Kazakistan Cumhurbaşkanı Tokayev, inşası süren ilk nükleer santral projesinin Kazakistan’ın büyüyen enerji ihtiyacını karşılamada yetersiz kalacağını belirterek, “ikinci ve üçüncü santrallerin planlamasına başlanması zorunludur” dedi.

Haber Giriş Tarihi: 09.09.2025 12:56
Haber Güncellenme Tarihi: 09.09.2025 12:56
https://www.qha.com.tr/

Kazakistan Cumhurbaşkanı Kasım Cömert Tokayev, ulusa sesleniş konuşmasında ülkenin enerji stratejisinde köklü bir dönüşüm sürecine girildiğini duyurdu. Ancak bu dönüşümün mimarları arasında Rusya’nın devlet nükleer şirketi Rosatom ve Çin’in enerji devleri yer alıyor. Tokayev, Rosatom iş birliğiyle inşası süren ilk nükleer santralin ülkenin artan enerji ihtiyacını karşılamada yetersiz kalacağını belirterek, ikinci ve üçüncü santrallerin planlamasına başlanmasının “zorunlu” olduğunu ifade etti.

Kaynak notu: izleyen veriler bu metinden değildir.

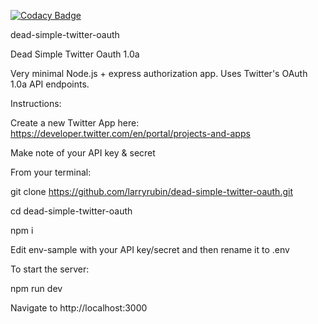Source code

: [![Codacy Badge](https://app.codacy.com/project/badge/Grade/68a5d9e029714e038eed23ed0f750fb6)](https://www.codacy.com/gh/larryrubin/dead-simple-twitter-oauth/dashboard?utm_source=github.com&utm_medium=referral&utm_content=larryrubin/dead-simple-twitter-oauth&utm_campaign=Badge_Grade)

dead-simple-twitter-oauth

Dead Simple Twitter Oauth 1.0a

Very minimal Node.js + express authorization app. Uses Twitter's OAuth 1.0a API endpoints.

Instructions:

Create a new Twitter App here: https://developer.twitter.com/en/portal/projects-and-apps

Make note of your API key & secret

From your terminal:

git clone https://github.com/larryrubin/dead-simple-twitter-oauth.git

cd dead-simple-twitter-oauth

npm i

Edit env-sample with your API key/secret and then rename it to .env

To start the server:

npm run dev

Navigate to http://localhost:3000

ENERJİ STRATEJİSİNDE RUSYA VE ÇİN TEHLİKESİ

Tokayev'in açıklaması, Kazakistan’ın enerji güvenliği söylemi altında Moskova ve Pekin’le daha derin teknik ve ekonomik bağımlılıklara sürüklendiği yönündeki endişeleri yeniden gündeme taşıdı. Rosatom’un 2025 yazında resmî yüklenici ilan edilmesi, Rusya’nın bölgedeki stratejik nüfuzunu pekiştirirken, Çin ile kurulan nükleer iş birliği de Kazakistan'ın Çin’in ekonomik cazibesine kapılma riskiyle karşı karşıya kalabileceği riskini beraberinde getiriyor.

Öte yandan Kazakistan’ı Türkistan'ın enerji ve teknoloji merkezi haline getirme hedefi doğrultusunda, beş yıl içinde 6,3 GW’lık yenilenebilir enerji kapasitesinin sisteme dahil edilmesi planlanıyor. Ancak Tokayev, kömürün hâlen ülke için “stratejik kaynak” olduğunu vurguladı.

2024’te yapılan referandumda nükleer projelere halkın yüzde 71 oranında destek vermesi, bu stratejinin meşruiyet zemini olarak sunuluyor. Ancak uzmanlar, bu oranın kamuoyunun yeterince bilgilendirilip bilgilendirilmediği sorusunu da beraberinde getirdi. Rosatom’un geçmişteki güvenlik skandalları ve Çin’in altyapı projelerinde sıkça görülen şeffaflık eksikliği, Kazakistan’ın enerji geleceğini yalnızca teknik değil, siyasi risklerle de örülü hale getiriyor. Astana’nın enerji diplomasisi, yalnızca elektrik üretimi değil, aynı zamanda jeopolitik yönelimlerin de yeniden tanımlandığı bir alan haline geliyor.